* **Work item**: Lines of the material that include the word "guide" are to be counted; only their number should be given.
##### Exercise data #####
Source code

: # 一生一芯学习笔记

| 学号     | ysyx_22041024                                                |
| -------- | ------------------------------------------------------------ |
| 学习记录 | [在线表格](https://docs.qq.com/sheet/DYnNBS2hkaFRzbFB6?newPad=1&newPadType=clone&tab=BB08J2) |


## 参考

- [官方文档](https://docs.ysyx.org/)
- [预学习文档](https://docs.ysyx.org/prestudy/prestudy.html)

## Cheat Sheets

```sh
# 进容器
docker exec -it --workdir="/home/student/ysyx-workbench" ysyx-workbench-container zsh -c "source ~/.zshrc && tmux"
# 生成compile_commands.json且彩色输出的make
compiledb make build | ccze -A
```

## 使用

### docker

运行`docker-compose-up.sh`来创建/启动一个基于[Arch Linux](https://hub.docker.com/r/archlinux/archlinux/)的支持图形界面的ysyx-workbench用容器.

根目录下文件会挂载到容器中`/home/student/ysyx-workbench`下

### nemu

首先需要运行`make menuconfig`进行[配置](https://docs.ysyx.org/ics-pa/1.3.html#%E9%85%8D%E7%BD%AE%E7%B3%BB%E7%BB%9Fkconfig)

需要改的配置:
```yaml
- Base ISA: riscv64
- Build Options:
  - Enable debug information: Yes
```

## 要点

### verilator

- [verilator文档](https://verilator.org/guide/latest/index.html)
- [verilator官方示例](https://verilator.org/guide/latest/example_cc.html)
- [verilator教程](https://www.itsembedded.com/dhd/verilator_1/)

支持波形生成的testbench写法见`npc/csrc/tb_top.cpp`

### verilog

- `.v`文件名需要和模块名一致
#####
* **Answer to this task**: 2